E infatti secondo un nuovo e recente studio sierologico condotto all’Ospedale Sheba di Ramat Gan, vicino a Tel Aviv, una settimana dopo la seconda dose di vaccino, gli anticorpi contro il Covid diventano più alti, tra 6 e 20 volte rispetto alla prima dose. La ricerca riguarda il 98% del personale sanitario che ha completato la vaccinazione e che è stato oggetto delle analisi. Lo studio ha riguardato 102 campioni esaminati ad una settimana di distanza dalla seconda inoculazione, ovvero nel momento in cui si ritiene che il vaccino raggiunga il suo picco di efficacia. Altre centinaia di campioni sono in attesa di essere esaminati. Gili Regev-Yochay, direttrice dell’Unità epidemiologica delle malattie infettive, ha detto che i risultati iniziali hanno mostrato che i livelli di anticorpi sono alti abbastanza da uccidere ogni particella virale. “Questo significa che il vaccino lavora magnificamente”, ha spiegato, aggiungendo che i risultati “sono in linea con le prove effettuate dalla Pfizer e vanno oltre le aspettative. Mi aspetto che anche gli altri esami sul resto degli operatori sanitari siano simili. Tutto ciò induce all’ottimismo”.
In Israele, nonostante il lockdown in corso, sono stati registrati più di 10mila nuovi casi: un record dall’inizio della pandemia nel paese. Secondo i dati del ministero della sanità i casi sono stati 10.021 a fronte di circa 100mila test con un tasso di positività del 10,2%. In aumento anche i casi gravi che ora sono 1.114, i decessi sono arrivati, da inizio malattia, a 4.049. Secondo i media – che citano statistiche dell’Università di Oxford – Israele è risalito nella classifica dei paesi con il più alto numero di casi rispetto alla popolazione. Diversi ospedali denunciano sovraffollamenti. Le aeree dovei contagi sono più numerosi sono quelle arabe e quelle popolate da ebrei ortodossi. Nelle prime resta bassa la percentuale di quanti si vaccinano. Nel rioni ortodossi invece la polizia è stata più volte attaccata da dimostranti quando ha cercato di impedire lo svolgimento di lezioni in scuole che dovevano restare chiuse.
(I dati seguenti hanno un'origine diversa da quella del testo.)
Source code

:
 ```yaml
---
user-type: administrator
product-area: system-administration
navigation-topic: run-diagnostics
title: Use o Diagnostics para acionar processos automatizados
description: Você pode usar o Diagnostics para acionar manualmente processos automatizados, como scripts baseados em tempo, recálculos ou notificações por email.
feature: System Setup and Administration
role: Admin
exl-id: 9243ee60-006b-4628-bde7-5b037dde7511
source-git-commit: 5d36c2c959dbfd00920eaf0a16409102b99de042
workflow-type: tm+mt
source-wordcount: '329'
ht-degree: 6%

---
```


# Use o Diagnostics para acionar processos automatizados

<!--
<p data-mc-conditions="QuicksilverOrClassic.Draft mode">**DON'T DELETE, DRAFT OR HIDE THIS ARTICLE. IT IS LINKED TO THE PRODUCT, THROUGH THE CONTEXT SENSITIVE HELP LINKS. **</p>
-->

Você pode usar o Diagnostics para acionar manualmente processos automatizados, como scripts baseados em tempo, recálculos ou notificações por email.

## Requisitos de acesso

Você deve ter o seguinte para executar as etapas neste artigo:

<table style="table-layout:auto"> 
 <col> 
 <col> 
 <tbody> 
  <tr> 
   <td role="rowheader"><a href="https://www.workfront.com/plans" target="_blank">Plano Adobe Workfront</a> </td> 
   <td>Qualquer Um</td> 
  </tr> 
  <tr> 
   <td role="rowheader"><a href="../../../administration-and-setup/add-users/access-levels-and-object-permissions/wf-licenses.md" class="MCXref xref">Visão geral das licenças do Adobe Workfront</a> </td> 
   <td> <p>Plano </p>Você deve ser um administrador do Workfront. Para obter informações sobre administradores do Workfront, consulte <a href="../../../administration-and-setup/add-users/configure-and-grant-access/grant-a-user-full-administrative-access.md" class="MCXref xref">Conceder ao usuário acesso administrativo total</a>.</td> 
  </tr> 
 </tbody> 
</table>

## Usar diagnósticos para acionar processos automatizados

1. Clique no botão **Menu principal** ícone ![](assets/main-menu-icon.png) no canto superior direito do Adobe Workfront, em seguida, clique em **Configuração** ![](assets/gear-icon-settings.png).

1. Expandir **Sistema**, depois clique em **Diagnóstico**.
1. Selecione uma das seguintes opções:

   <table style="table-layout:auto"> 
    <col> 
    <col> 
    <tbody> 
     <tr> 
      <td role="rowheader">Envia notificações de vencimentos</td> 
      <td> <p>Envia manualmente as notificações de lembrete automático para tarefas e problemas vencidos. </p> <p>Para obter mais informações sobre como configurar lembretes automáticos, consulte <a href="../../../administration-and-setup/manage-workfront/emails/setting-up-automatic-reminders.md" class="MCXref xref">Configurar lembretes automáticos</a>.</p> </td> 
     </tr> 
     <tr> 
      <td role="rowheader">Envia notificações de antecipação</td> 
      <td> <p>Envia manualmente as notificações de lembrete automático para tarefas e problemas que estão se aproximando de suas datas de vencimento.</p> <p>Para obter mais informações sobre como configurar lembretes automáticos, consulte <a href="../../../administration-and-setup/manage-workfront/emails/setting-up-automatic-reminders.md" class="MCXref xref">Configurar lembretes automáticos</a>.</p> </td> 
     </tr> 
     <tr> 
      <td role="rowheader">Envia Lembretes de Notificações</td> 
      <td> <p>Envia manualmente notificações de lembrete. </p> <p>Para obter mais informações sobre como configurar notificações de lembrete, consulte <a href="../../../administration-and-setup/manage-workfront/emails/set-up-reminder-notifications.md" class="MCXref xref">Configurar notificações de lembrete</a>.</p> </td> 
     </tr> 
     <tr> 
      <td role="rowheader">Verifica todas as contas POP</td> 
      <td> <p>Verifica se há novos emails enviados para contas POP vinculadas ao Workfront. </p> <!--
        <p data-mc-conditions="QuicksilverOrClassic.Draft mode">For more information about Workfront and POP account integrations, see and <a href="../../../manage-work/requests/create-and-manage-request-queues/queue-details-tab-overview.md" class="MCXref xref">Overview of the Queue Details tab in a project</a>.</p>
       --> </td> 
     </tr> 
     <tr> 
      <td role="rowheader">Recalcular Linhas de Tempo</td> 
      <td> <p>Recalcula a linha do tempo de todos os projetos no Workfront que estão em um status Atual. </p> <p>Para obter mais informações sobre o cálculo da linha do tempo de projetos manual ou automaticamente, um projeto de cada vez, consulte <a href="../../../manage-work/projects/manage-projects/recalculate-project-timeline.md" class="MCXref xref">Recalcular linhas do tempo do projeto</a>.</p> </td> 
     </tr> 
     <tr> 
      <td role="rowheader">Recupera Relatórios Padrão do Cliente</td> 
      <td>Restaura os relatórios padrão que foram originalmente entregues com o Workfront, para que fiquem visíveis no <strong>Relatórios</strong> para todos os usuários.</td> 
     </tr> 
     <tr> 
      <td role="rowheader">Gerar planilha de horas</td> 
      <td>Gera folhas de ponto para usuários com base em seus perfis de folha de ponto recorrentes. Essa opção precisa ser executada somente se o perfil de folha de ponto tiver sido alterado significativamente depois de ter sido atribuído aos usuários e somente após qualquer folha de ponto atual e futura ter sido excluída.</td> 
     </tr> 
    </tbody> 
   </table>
Nei giorni scorsi due importanti rabbini, Haim Kanyevski e Gershon Edelstein, hanno intanto vietato agli allievi di entrare nei Covid hotel perché sarebbero stati esposti, a loro dire, “a pericoli spirituali”. Senza contare che le autorità sanitarie devono fare i conti anche con esternazioni pericolosissime come quelle riportate dal Israel Ha-Yom secondo cui un rabbino ortodosso durante un sermone ha messo in guardia chi lo ascoltava sostenendo che la vaccinazione potrebbe “trasformarli” in gay. Un caso isolato visto che i rabbini leader in Israele e nel mondo hanno invece spinto i loro fedeli a seguire con attenzione le regole sanitarie e a vaccinarsi al più presto, visto che tra questo tipo di popolazione si registrano alti tassi di morbilità. Infine è in corso anche durissimo confronto nel governo sull’immunizzazione dei detenuti.